Art's too Expensive, Says Hirst (worth £200m)
2008-11-17 09:58:41 Arifa Akbar
Damien Hirst
Damien Hirst has become the nation's biggest art export, transforming the global market with multimillion-pound works and earning his place as one of the world's most expensive living artists at auction. But now, just months after the success of a ground-breaking sale at Sotheby's that brought him nearly £100m, Hirst has described the art market as over-priced, and welcomed the prospect of selling his work at cheaper rates in the present climate of recession.
Hirst admitted that art had probably become too expensive in recent years. Referring to his unsold painting of four skulls that was tipped to fetch $3m (£2.02m) at auction in New York last week, he said the work, Beautiful Artemis Thor Neptune Odin Delusional Sapphic Inspirational Hypnosis Painting, which found no takers, "was over-priced" and added: "It was bought from me less than a year ago at half the price. In a way it's good. We are looking at more realistic prices. People who bought things are not going to sell them that day. That is what an artist wants, for people to hang the works on their wall. As an artist, you don't stop making art because people are not buying it".
The 43-year-old artist, who has a personal fortune estimated at £200m, added: "I think it's quite good [adjustment in art market prices] because it became unreal ... You start to think you are touched by God. I have always thought that art is worth what the next guy is prepared to pay.”
The man described by some as the father of Britart, became the most expensive living artist at auction in 2007 for selling his pill sculpture, Lullaby Spring for £9.65m, but yesterday appeared to accept the bumper years were over, at least temporarily. "Buyers are more selective and more speculative. Four years ago, you could buy something for £50,000. If we went back to that, it's not such a problem. What goes up must come down. It's like when John Lennon went to get his long hair cut and someone asked him, 'Why are you cutting it? He said, 'What else can you do after you have grown it long?'"

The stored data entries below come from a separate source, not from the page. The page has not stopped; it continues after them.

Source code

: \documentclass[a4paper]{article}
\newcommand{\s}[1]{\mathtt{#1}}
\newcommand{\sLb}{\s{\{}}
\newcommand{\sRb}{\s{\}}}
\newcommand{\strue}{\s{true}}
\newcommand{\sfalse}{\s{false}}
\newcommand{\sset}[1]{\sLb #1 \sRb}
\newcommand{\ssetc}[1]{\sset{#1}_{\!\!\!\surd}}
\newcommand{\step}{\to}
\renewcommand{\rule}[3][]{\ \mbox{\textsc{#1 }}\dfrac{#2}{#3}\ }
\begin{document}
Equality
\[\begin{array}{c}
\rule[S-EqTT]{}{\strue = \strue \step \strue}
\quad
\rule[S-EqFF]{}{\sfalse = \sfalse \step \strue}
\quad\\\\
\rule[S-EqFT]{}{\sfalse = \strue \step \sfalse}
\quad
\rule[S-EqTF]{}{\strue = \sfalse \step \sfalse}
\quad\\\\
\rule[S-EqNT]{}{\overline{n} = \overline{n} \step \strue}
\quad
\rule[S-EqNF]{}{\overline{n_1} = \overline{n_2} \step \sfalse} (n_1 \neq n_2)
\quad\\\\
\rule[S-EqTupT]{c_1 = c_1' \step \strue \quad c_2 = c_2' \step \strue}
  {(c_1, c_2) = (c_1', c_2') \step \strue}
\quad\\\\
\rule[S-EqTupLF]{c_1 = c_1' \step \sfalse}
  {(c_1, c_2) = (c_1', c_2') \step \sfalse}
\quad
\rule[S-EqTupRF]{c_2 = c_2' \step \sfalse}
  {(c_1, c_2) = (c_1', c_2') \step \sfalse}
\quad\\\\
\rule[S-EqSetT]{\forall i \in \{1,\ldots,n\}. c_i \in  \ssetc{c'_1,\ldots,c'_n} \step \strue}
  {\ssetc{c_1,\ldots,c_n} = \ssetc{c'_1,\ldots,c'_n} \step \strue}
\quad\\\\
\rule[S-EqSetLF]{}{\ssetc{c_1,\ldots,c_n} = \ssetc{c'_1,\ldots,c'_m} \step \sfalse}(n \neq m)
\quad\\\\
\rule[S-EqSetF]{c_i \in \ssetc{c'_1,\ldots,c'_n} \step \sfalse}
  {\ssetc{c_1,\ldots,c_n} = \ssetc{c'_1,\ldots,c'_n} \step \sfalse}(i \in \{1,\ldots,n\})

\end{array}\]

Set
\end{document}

Hirst, who has a reputation for being commercially astute, said his future work was likely to be priced according to market forces. "If I want to sell new work, I'll price it lower. If people have got less money, you can either just shut your door and say, 'Screw everybody', or I can wait until everyone can afford my work or price it cheaper." Speaking for the first time since the Sotheby's sale in September – which involved going direct to buyers, rather than through a gallery – he said he had been terrified that it would be a disaster. It coincided with the economic crash and the fall of Lehman Brothers.
"I woke up that morning and I saw the papers had called it Black Monday," he said. "I was shitting myself. I thought maybe they wouldn't sell anything. People were looking at me, and I thought I was going to be slaughtered. I didn't know what was going to happen with banks collapsing."
He said he felt fortunate after his pioneering Sotheby's sale. "It was lucky timing," he said. The artist, whose large-scale sculpture of a unicorn in formaldehyde, called The Dream, sold for £4.1m at Sotheby's, has made a darker sculptural version of a unicorn called The Dream is Dead, cast in solid silver and selling at Pangolin London gallery today for a mere £500,000.
He also spoke of his desire to create more works in gold, following The Golden Calf, a bull in formaldehyde with 18-carat gold hooves and horns which he created for the Sotheby's sale.